# Work instruction:
A verbatim copy of the records is required, with all pictures left out.

# Record set:
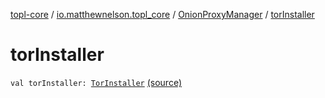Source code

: [topl-core](../../index.md) / [io.matthewnelson.topl_core](../index.md) / [OnionProxyManager](index.md) / [torInstaller](./tor-installer.md)

# torInstaller

`val torInstaller: `[`TorInstaller`](../../io.matthewnelson.topl_core.util/-tor-installer/index.md) [(source)](https://github.com/05nelsonm/TorOnionProxyLibrary-Android/blob/master/topl-core/src/main/java/io/matthewnelson/topl_core/OnionProxyManager.kt#L149)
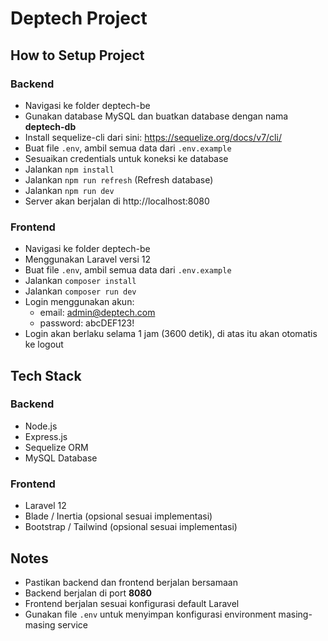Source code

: # Deptech Project

## How to Setup Project

### Backend

- Navigasi ke folder deptech-be
- Gunakan database MySQL dan buatkan database dengan nama **deptech-db**  
- Install sequelize-cli dari sini: https://sequelize.org/docs/v7/cli/  
- Buat file `.env`, ambil semua data dari `.env.example`  
- Sesuaikan credentials untuk koneksi ke database  
- Jalankan `npm install`  
- Jalankan `npm run refresh` (Refresh database)  
- Jalankan `npm run dev`  
- Server akan berjalan di http://localhost:8080  

### Frontend

- Navigasi ke folder deptech-be
- Menggunakan Laravel versi 12  
- Buat file `.env`, ambil semua data dari `.env.example`  
- Jalankan `composer install`  
- Jalankan `composer run dev`  
- Login menggunakan akun:  
  - email: admin@deptech.com  
  - password: abcDEF123!  
- Login akan berlaku selama 1 jam (3600 detik), di atas itu akan otomatis ke logout  

## Tech Stack

### Backend
- Node.js  
- Express.js  
- Sequelize ORM  
- MySQL Database  

### Frontend
- Laravel 12  
- Blade / Inertia (opsional sesuai implementasi)  
- Bootstrap / Tailwind (opsional sesuai implementasi)  

## Notes

- Pastikan backend dan frontend berjalan bersamaan  
- Backend berjalan di port **8080**  
- Frontend berjalan sesuai konfigurasi default Laravel  
- Gunakan file `.env` untuk menyimpan konfigurasi environment masing-masing service  
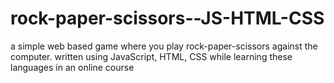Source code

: # rock-paper-scissors--JS-HTML-CSS
a simple web based game where you play rock-paper-scissors against the computer.
written using JavaScript, HTML, CSS while learning these languages in an online course
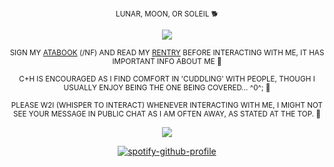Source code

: <div align="center">

<sub> LUNAR,  MOON,  OR  SOLEIL  🐕

<div align="center">
  
![](https://komarev.com/ghpvc/?username=liittle-puppy&color=630800&label=HANDLERS)           

<div align="center">

<sub> SIGN  MY  [ATABOOK](https://lost-puppy.atabook.org/)  (/NF)  AND  READ  MY  [RENTRY](https://rentry.co/0130lostpup)  BEFORE  INTERACTING  WITH  ME,  IT  HAS  IMPORTANT  INFO  ABOUT  ME  🦷

<sub> C+H  IS  ENCOURAGED  AS  I  FIND  COMFORT  IN  'CUDDLING'  WITH  PEOPLE,  THOUGH  I  USUALLY  ENJOY  BEING  THE  ONE  BEING  COVERED...  ^0^;  🐾

<sub> PLEASE  W2I  (WHISPER  TO  INTERACT)  WHENEVER  INTERACTING  WITH  ME,  I  MIGHT  NOT  SEE  YOUR  MESSAGE  IN  PUBLIC  CHAT  AS  I  AM  OFTEN  AWAY,  AS  STATED  AT  THE  TOP.  🦴

<div align="center">

![](https://files.catbox.moe/dcy89s.jpg)

<div align="center">

[![spotify-github-profile](https://spotify-github-profile.kittinanx.com/api/view?uid=4pzyy4lk1j1oz6pdawgau0yaw&cover_image=true&theme=natemoo-re&show_offline=false&background_color=4d0000&interchange=false&bar_color=780000&bar_color_cover=true)](https://github.com/kittinan/spotify-github-profile)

# Written response:
Source code

: [topl-core](../../index.md) / [io.matthewnelson.topl_core](../index.md) / [OnionProxyManager](index.md) / [torInstaller](./tor-installer.md)

# torInstaller

`val torInstaller: `[`TorInstaller`](../../io.matthewnelson.topl_core.util/-tor-installer/index.md) [(source)](https://github.com/05nelsonm/TorOnionProxyLibrary-Android/blob/master/topl-core/src/main/java/io/matthewnelson/topl_core/OnionProxyManager.kt#L149)
Source code

: # Deptech Project

## How to Setup Project

### Backend

- Navigasi ke folder deptech-be
- Gunakan database MySQL dan buatkan database dengan nama **deptech-db**  
- Install sequelize-cli dari sini: https://sequelize.org/docs/v7/cli/  
- Buat file `.env`, ambil semua data dari `.env.example`  
- Sesuaikan credentials untuk koneksi ke database  
- Jalankan `npm install`  
- Jalankan `npm run refresh` (Refresh database)  
- Jalankan `npm run dev`  
- Server akan berjalan di http://localhost:8080  

### Frontend

- Navigasi ke folder deptech-be
- Menggunakan Laravel versi 12  
- Buat file `.env`, ambil semua data dari `.env.example`  
- Jalankan `composer install`  
- Jalankan `composer run dev`  
- Login menggunakan akun:  
  - email: admin@deptech.com  
  - password: abcDEF123!  
- Login akan berlaku selama 1 jam (3600 detik), di atas itu akan otomatis ke logout  

## Tech Stack

### Backend
- Node.js  
- Express.js  
- Sequelize ORM  
- MySQL Database  

### Frontend
- Laravel 12  
- Blade / Inertia (opsional sesuai implementasi)  
- Bootstrap / Tailwind (opsional sesuai implementasi)  

## Notes

- Pastikan backend dan frontend berjalan bersamaan  
- Backend berjalan di port **8080**  
- Frontend berjalan sesuai konfigurasi default Laravel  
- Gunakan file `.env` untuk menyimpan konfigurasi environment masing-masing service  
Source code

: # rock-paper-scissors--JS-HTML-CSS
a simple web based game where you play rock-paper-scissors against the computer.
written using JavaScript, HTML, CSS while learning these languages in an online course
Source code

: <div align="center">

<sub> LUNAR,  MOON,  OR  SOLEIL  🐕

<div align="center">
  
![](https://komarev.com/ghpvc/?username=liittle-puppy&color=630800&label=HANDLERS)           

<div align="center">

<sub> SIGN  MY  [ATABOOK](https://lost-puppy.atabook.org/)  (/NF)  AND  READ  MY  [RENTRY](https://rentry.co/0130lostpup)  BEFORE  INTERACTING  WITH  ME,  IT  HAS  IMPORTANT  INFO  ABOUT  ME  🦷

<sub> C+H  IS  ENCOURAGED  AS  I  FIND  COMFORT  IN  'CUDDLING'  WITH  PEOPLE,  THOUGH  I  USUALLY  ENJOY  BEING  THE  ONE  BEING  COVERED...  ^0^;  🐾

<sub> PLEASE  W2I  (WHISPER  TO  INTERACT)  WHENEVER  INTERACTING  WITH  ME,  I  MIGHT  NOT  SEE  YOUR  MESSAGE  IN  PUBLIC  CHAT  AS  I  AM  OFTEN  AWAY,  AS  STATED  AT  THE  TOP.  🦴

<div align="center">

![](https://files.catbox.moe/dcy89s.jpg)

<div align="center">

[![spotify-github-profile](https://spotify-github-profile.kittinanx.com/api/view?uid=4pzyy4lk1j1oz6pdawgau0yaw&cover_image=true&theme=natemoo-re&show_offline=false&background_color=4d0000&interchange=false&bar_color=780000&bar_color_cover=true)](https://github.com/kittinan/spotify-github-profile)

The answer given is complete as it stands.